### WHAT TO DO
I'd like the data beneath this line reproduced exactly, without any of its images.

WORKING DATA Start Marker

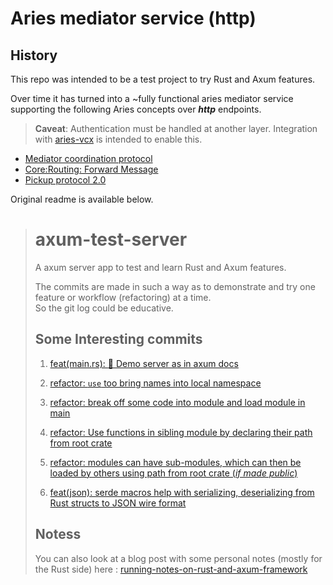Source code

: # Aries mediator service (http)

## History

This repo was intended to be a test project to try Rust and Axum features.

Over time it has turned into a ~fully functional aries mediator service supporting the following Aries concepts over ***http*** endpoints.

> **Caveat**: Authentication must be handled at another layer. Integration with [aries-vcx] is intended to enable this.

- [Mediator coordination protocol](https://github.com/hyperledger/aries-rfcs/blob/main/features/0211-route-coordination/README.md)
- [Core:Routing: Forward Message](https://github.com/hyperledger/aries-rfcs/blob/main/concepts/0094-cross-domain-messaging/README.md#corerouting10forward)
- [Pickup protocol 2.0](https://github.com/hyperledger/aries-rfcs/tree/main/features/0685-pickup-v2)

[aries-vcx]: https://github.com/hyperledger/aries-vcx

Original readme is available below.

> # axum-test-server
>
> A axum server app to test and learn Rust and Axum features.
>
> The commits are made in such a way as to demonstrate and try one feature or workflow (refactoring) at a time.  
> So the git log could be educative.  
>
> ## Some Interesting commits
>
> 1. [feat(main.rs): :thread: Demo server as in axum docs](https://github.com/nain-F49FF806/axum-test-server/commit/d7fceaf9b731251cdbe8642c716dfaa3a697349a)
>
> 2. [refactor: `use` too bring names into local namespace](https://github.com/nain-F49FF806/axum-test-server/commit/f3a58597fc05fe5353140e764d532446ff10000e)
>
> 3. [refactor: break off some code into module and load module in main](https://github.com/nain-F49FF806/axum-test-server/commit/253956dc30866f516f484c6ef549c55054cb9f3f)
>
> 4. [refactor: Use functions in sibling module by declaring their path from root crate](https://github.com/nain-F49FF806/axum-test-server/commit/f7a5020ba52876e463c86efb3390af527e09990c#r121244243)
>
> 5. [refactor: modules can have sub-modules, which can then be loaded by others using path from root crate (*if made public*)](https://github.com/nain-F49FF806/axum-test-server/commit/877cf3bac05d9cf786db3ae45202b2d4d9a98a5c)
>
> 6. [feat(json): serde macros help with serializing, deserializing from Rust structs to JSON wire format](https://github.com/nain-F49FF806/axum-test-server/commit/505ec1ec8fc6169620be235231643f678bab20ff)
>
>
> ## Notess
>
> You can also look at a blog post with some personal notes (mostly for the Rust side) here : [running-notes-on-rust-and-axum-framework]
>
> [running-notes-on-rust-and-axum-framework]: https://envs.net/~nain/aries-vcx-diaries/running-notes-on-rust-and-axum-framework-ft-tutorial-course-by-brooks-builds.html
>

WORKING DATA End Marker

### EXERCISE RESPONSE
Source code

: # Aries mediator service (http)

## History

This repo was intended to be a test project to try Rust and Axum features.

Over time it has turned into a ~fully functional aries mediator service supporting the following Aries concepts over ***http*** endpoints.

> **Caveat**: Authentication must be handled at another layer. Integration with [aries-vcx] is intended to enable this.

- [Mediator coordination protocol](https://github.com/hyperledger/aries-rfcs/blob/main/features/0211-route-coordination/README.md)
- [Core:Routing: Forward Message](https://github.com/hyperledger/aries-rfcs/blob/main/concepts/0094-cross-domain-messaging/README.md#corerouting10forward)
- [Pickup protocol 2.0](https://github.com/hyperledger/aries-rfcs/tree/main/features/0685-pickup-v2)

[aries-vcx]: https://github.com/hyperledger/aries-vcx

Original readme is available below.

> # axum-test-server
>
> A axum server app to test and learn Rust and Axum features.
>
> The commits are made in such a way as to demonstrate and try one feature or workflow (refactoring) at a time.  
> So the git log could be educative.  
>
> ## Some Interesting commits
>
> 1. [feat(main.rs): :thread: Demo server as in axum docs](https://github.com/nain-F49FF806/axum-test-server/commit/d7fceaf9b731251cdbe8642c716dfaa3a697349a)
>
> 2. [refactor: `use` too bring names into local namespace](https://github.com/nain-F49FF806/axum-test-server/commit/f3a58597fc05fe5353140e764d532446ff10000e)
>
> 3. [refactor: break off some code into module and load module in main](https://github.com/nain-F49FF806/axum-test-server/commit/253956dc30866f516f484c6ef549c55054cb9f3f)
>
> 4. [refactor: Use functions in sibling module by declaring their path from root crate](https://github.com/nain-F49FF806/axum-test-server/commit/f7a5020ba52876e463c86efb3390af527e09990c#r121244243)
>
> 5. [refactor: modules can have sub-modules, which can then be loaded by others using path from root crate (*if made public*)](https://github.com/nain-F49FF806/axum-test-server/commit/877cf3bac05d9cf786db3ae45202b2d4d9a98a5c)
>
> 6. [feat(json): serde macros help with serializing, deserializing from Rust structs to JSON wire format](https://github.com/nain-F49FF806/axum-test-server/commit/505ec1ec8fc6169620be235231643f678bab20ff)
>
>
> ## Notess
>
> You can also look at a blog post with some personal notes (mostly for the Rust side) here : [running-notes-on-rust-and-axum-framework]
>
> [running-notes-on-rust-and-axum-framework]: https://envs.net/~nain/aries-vcx-diaries/running-notes-on-rust-and-axum-framework-ft-tutorial-course-by-brooks-builds.html
>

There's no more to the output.